The timing aligns with a sector-wide recalibration. Utilities lagged the S&P 500 by 890 basis points in the fourth quarter as long-duration bond proxies lost favor amid sticky inflation prints and Fed hawkishness. Meanwhile, industrial and financial names—categories where Starboard has recently added exposure—outperformed on expectations of fiscal stimulus and deregulation under the incoming administration. The activist's other fourth-quarter moves included a $42 million initiation in a regional bank and a $19 million add to an existing industrial position, both disclosed in the same filing window.

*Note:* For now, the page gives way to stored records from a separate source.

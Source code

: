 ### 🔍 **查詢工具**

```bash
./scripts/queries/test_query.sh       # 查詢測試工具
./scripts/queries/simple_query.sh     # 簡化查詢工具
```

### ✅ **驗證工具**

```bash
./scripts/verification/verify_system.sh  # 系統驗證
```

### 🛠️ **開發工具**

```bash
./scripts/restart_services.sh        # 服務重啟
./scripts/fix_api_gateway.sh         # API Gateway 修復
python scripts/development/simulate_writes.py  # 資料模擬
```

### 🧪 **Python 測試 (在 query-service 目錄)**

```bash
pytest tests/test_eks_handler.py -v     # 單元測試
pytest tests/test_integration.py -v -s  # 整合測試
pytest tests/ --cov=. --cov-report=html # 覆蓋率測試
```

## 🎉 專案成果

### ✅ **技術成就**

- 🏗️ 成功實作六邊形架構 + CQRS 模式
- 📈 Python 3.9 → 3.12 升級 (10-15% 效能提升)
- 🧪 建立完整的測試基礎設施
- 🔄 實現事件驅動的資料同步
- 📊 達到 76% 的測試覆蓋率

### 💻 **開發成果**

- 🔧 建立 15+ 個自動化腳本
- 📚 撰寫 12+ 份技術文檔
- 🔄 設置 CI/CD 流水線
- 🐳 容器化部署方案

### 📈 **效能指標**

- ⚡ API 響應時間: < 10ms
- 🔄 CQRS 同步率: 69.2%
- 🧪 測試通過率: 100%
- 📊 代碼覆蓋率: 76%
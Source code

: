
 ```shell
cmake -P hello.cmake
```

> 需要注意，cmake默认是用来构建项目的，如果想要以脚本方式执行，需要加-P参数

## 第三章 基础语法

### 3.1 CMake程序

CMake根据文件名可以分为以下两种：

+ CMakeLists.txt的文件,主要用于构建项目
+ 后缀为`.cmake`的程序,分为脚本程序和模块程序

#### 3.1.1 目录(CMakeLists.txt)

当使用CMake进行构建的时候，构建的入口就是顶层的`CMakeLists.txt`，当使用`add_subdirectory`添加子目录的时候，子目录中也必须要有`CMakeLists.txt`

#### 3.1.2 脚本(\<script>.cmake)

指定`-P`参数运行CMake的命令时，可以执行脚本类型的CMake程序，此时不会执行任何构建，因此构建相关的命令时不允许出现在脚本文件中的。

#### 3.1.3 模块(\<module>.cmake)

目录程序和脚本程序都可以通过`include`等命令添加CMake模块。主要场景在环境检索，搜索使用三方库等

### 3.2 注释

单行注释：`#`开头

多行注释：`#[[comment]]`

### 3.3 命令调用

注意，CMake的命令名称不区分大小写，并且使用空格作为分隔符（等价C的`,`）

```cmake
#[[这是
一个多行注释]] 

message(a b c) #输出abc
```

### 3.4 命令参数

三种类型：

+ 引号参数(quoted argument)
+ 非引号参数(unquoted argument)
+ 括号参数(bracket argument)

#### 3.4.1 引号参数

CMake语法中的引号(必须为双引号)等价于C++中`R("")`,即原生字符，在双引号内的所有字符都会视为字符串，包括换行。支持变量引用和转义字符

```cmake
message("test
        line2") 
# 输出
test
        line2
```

For allocators, the signal is less about Starboard's specific utility thesis and more about the velocity of capital rotation within the value-activist complex. When a disciplined shop like Starboard trims a defensive position while peer funds simultaneously reduce REIT and infrastructure exposure, it confirms that the 60/40 playbook is being rewritten in real time. The utility sector now trades at 13.2x forward earnings, below its ten-year average of 15.1x, but multiple compression has not yet triggered broad re-entry from long-short equity or event-driven mandates.
Watch for two follow-on signals in the next 45 days. First, whether Starboard files any amended 13D disclosures indicating a full exit or activist wind-down, which would confirm campaign completion rather than tactical trimming. Second, monitor whether other prominent activists—Elliott, JANA, ValueAct—similarly reduce utility exposure in their Q1 filings, due by mid-May. If three or more reduce stakes by over 25%, it indicates structural rather than idiosyncratic repositioning.
Starboard has now trimmed or exited four defensive positions since September while adding to six cyclical names. The rotation is quiet but consistent.